The next time Rebecca visited Wells at his London house they found themselves kissing in front of his bookshelves. With her usual boldness, Rebecca appears to have asked him to sleep with her and relieve her of her innocence. In this, she may or may not have been influenced by Wells's infamous young heroine, Ann Veronica, who threw herself at a married man, proclaiming in what now seems like an absurd piece of dialogue: "I want you. I want you to be my lover. I want to give myself to you." In any event, Wells wrote to her shortly afterward: "Dear Rebecca, You're a very compelling person. I suppose I shall have to do what you want me to do." But then, entangled with a long-term mistress, Elizabeth Von Arnim, and fearful of the damage yet more scandal would do to his reputation, he changed his mind. He and Rebecca wrangled back and forth over his decision, until he disappeared on a trip abroad. He had told Rebecca that even friendship between them would be impossible. The abrupt break launched Rebecca into great storms of melodrama. She had a theatrical streak, had in fact trained to be an actress before turning to writing. "You've literally ruined me," Rebecca wrote. "I am burned down to my foundations. I may build myself up again or I may not . . . I know you will derive immense satisfaction from thinking of me as an unbalanced young female who flopped about in your drawing room in an unnecessary heart attack." Rebecca emerged from the attenuated flirtation so distraught that her mother whisked her off on a restorative tour through Spain and France.

After reading her published accounts of the trip, Wells wrote to her: "You are writing gorgeously again. Please resume being friends." They began to see a little more of each other, and months later, when Wells quarreled with Elizabeth Von Arnim, whom he called "little e," he and Rebecca became lovers. The leisurely affair that might have ensued was cut short by a moment of carelessness, a rushed afternoon encounter in his London flat during which she conceived a child. By both accounts, it would appear to have been an accident, though Rebecca would later write wildly to her son that H. G. wantonly impregnated her "because he wanted the panache of having a child by the infant prodigy of the day." Given Wells's caution in approaching the affair and his fervor for secrecy this seems highly unlikely, but throughout her life Rebecca remained, on the subject of Wells, partial to colorful distortions and interesting slurs. As soon as he heard the news of her pregnancy, Wells's response was to tell his wife immediately. Wells told his wife everything. That was part of their pact. But for all three of them, the wartime baby would be a test of their forward-thinking ideas.

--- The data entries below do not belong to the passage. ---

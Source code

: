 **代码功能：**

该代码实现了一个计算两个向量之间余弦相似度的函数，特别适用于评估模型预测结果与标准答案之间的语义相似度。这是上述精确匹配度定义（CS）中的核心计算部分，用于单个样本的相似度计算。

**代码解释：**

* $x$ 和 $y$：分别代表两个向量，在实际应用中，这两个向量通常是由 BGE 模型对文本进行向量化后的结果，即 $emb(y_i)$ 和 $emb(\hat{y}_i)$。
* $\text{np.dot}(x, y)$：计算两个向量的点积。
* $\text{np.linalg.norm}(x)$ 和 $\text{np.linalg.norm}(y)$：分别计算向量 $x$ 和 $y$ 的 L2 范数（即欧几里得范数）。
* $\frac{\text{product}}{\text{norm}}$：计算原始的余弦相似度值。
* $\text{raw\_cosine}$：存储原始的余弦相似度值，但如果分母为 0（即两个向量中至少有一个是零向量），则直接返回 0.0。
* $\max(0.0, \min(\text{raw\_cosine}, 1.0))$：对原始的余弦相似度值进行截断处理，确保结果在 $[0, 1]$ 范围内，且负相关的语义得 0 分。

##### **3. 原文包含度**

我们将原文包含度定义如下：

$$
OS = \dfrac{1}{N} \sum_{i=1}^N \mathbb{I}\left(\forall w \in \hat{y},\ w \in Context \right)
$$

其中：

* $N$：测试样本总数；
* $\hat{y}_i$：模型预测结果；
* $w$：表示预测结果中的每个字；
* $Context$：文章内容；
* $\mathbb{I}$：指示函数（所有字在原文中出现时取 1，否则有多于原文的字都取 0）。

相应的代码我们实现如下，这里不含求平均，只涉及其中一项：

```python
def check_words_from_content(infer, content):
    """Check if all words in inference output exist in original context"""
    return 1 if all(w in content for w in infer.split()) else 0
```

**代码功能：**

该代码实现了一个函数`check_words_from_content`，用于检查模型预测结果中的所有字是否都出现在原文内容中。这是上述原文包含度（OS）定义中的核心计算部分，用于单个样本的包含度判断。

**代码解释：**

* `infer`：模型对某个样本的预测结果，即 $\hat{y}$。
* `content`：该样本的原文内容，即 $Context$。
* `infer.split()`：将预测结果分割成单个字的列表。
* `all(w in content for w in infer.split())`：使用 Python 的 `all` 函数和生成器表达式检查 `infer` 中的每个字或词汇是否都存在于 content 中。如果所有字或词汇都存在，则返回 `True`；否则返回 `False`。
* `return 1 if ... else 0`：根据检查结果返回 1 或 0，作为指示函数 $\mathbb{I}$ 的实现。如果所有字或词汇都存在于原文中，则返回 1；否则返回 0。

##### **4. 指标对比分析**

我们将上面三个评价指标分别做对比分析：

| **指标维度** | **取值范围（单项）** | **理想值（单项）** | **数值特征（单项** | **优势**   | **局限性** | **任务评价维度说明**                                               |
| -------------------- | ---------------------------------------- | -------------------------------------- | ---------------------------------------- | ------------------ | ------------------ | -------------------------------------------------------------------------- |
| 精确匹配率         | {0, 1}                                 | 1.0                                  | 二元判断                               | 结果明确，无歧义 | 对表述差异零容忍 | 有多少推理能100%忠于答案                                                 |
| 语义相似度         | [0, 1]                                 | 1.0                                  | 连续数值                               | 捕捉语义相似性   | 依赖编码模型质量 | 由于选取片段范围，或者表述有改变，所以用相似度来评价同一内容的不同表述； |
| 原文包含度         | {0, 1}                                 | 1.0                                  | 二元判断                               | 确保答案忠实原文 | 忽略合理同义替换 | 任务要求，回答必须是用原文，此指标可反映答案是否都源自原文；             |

Wells's unorthodox relation to his wife had already become the subject of much public speculation. The prominent literary hostess Ottoline Morrell would later remember discussing it with Bertrand Russell over lunch in her town house on Gower Street, both expressing their disapproval: not at the adultery, which they had engaged in themselves, but at the openness of it. The scandal was Jane Wells's quiet tolerance of her husband's carryings-on. Beatrice Webb, the founder of the Fabian Society, theorized that Jane couldn't criticize Wells's philandering because of the murky origins of her own relationship with him. When Jane met him he had been married to another woman. In the carnivorous, gossipy circles they moved in, accustomed as they were to dissecting character, Jane's reticence, her grace, some might call it, was maddening. "In all this story," the flamboyant lesbian writer Vernon Lee wrote to Wells, "the really interesting person seems to me to be your wife. . . ." And something about her position did seem to arouse curiosity–who was Jane Wells?

This would not be an easy question to answer. For one thing, Jane wasn't really Jane. In an improbably domineering gesture, Wells had renamed his wife, Amy Catherine Wells, "Jane." When Mrs. Wells was younger she had always gone by Catherine, which she preferred to Amy. But Wells wanted to conjure a competent, sensible helpmate, and the proper name for this admirable and upstanding young woman seemed to be Jane. All of their friends called her Jane, and she herself willingly adopted the plain, serviceable name; but what did she think of a man who took creative liberties with fundamental pillars of her identity? And what did it say about that man that all of his fantasies of uxorious harmony and romantic perfection should converge in the name "Jane"?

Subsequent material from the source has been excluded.